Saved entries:
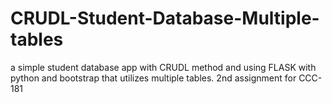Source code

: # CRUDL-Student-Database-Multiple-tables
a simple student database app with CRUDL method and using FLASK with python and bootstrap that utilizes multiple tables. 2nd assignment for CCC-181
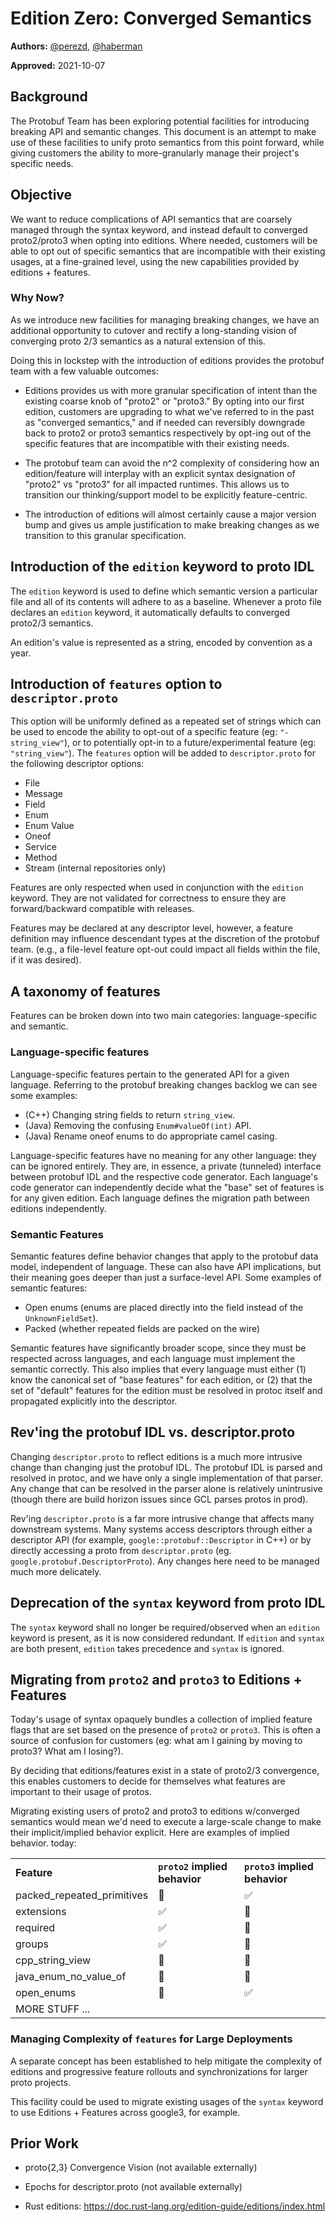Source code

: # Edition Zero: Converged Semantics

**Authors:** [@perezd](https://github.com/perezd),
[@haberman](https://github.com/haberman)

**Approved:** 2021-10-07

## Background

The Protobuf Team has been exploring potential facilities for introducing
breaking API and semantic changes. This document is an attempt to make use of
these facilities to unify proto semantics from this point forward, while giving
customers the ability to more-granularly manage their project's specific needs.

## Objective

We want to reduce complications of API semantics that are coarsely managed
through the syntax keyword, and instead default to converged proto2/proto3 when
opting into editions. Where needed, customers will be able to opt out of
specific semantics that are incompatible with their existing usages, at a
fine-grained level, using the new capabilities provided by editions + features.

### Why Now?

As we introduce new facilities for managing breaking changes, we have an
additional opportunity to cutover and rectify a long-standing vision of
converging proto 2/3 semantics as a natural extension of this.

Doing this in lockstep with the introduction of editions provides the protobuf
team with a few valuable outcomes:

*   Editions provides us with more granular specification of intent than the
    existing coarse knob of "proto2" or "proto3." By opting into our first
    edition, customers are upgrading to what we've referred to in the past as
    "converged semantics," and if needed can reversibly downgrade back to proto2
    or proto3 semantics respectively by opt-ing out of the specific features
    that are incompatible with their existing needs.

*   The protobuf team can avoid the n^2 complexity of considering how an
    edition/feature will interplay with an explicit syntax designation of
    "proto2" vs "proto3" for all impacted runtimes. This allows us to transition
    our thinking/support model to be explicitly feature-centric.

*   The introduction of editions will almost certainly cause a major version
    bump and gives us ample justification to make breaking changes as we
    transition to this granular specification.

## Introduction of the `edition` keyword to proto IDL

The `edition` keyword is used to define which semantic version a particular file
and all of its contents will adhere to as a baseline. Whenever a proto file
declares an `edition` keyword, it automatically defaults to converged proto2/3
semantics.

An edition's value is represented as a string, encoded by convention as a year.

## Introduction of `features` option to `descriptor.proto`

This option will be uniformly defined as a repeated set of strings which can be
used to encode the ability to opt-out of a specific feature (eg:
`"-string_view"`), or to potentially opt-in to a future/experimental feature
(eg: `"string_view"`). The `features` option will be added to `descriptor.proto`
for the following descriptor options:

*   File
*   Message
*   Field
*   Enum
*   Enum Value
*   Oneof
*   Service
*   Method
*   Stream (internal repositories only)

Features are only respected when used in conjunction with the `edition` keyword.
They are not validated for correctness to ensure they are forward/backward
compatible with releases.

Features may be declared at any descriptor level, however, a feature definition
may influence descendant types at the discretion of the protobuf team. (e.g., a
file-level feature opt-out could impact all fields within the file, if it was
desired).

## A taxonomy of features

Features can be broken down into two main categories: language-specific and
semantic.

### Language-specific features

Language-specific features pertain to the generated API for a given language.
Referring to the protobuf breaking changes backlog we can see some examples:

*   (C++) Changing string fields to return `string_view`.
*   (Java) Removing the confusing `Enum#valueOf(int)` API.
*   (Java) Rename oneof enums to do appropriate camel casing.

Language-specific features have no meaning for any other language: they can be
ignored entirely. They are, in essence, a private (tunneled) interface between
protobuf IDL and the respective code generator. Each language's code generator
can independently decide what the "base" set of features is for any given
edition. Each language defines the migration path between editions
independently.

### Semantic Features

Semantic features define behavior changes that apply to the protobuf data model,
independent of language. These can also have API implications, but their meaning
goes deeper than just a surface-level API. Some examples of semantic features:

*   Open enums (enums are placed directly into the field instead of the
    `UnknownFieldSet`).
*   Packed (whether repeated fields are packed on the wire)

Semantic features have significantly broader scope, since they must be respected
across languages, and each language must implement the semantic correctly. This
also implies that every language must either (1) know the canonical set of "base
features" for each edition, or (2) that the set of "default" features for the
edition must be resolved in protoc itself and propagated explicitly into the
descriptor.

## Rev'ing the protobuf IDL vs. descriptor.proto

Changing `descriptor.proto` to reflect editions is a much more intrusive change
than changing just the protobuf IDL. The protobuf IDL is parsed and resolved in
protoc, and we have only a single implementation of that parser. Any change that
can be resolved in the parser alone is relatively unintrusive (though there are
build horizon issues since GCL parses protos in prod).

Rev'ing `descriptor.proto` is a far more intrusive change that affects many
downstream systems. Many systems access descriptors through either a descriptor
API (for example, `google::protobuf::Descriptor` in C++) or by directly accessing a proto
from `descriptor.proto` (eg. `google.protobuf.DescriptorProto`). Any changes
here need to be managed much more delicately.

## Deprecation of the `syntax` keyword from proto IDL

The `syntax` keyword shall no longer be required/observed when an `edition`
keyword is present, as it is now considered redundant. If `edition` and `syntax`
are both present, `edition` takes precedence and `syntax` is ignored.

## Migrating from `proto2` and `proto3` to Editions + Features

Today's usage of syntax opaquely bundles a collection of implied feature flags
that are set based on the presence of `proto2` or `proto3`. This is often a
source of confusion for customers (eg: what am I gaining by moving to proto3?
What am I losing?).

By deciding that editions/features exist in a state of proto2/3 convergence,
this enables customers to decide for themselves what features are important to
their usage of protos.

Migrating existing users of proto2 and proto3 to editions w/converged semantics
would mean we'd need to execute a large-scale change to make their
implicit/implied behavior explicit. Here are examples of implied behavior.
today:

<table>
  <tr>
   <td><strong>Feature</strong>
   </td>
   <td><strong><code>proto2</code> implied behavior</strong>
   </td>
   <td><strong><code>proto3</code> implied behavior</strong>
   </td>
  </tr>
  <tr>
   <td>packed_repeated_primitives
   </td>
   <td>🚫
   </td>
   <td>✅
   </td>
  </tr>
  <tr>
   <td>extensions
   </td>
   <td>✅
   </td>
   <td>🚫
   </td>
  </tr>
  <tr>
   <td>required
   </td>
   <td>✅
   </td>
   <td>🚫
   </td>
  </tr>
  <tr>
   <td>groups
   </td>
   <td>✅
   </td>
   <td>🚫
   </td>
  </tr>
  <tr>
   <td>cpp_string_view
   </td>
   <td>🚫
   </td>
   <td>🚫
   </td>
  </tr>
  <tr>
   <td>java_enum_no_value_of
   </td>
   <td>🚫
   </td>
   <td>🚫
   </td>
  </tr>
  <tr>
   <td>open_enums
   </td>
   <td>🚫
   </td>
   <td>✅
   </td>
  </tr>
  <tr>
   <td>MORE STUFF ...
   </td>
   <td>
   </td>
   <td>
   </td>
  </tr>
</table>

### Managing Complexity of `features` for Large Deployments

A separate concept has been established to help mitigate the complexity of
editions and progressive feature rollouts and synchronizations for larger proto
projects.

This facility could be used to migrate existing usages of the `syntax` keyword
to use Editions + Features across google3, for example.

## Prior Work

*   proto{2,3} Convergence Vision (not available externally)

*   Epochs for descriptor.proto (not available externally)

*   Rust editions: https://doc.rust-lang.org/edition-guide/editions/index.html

### Work instruction
Among the records above, find the lines where the word "could" appears and copy them.

### Completed task
file-level feature opt-out could impact all fields within the file, if it was
This facility could be used to migrate existing usages of the `syntax` keyword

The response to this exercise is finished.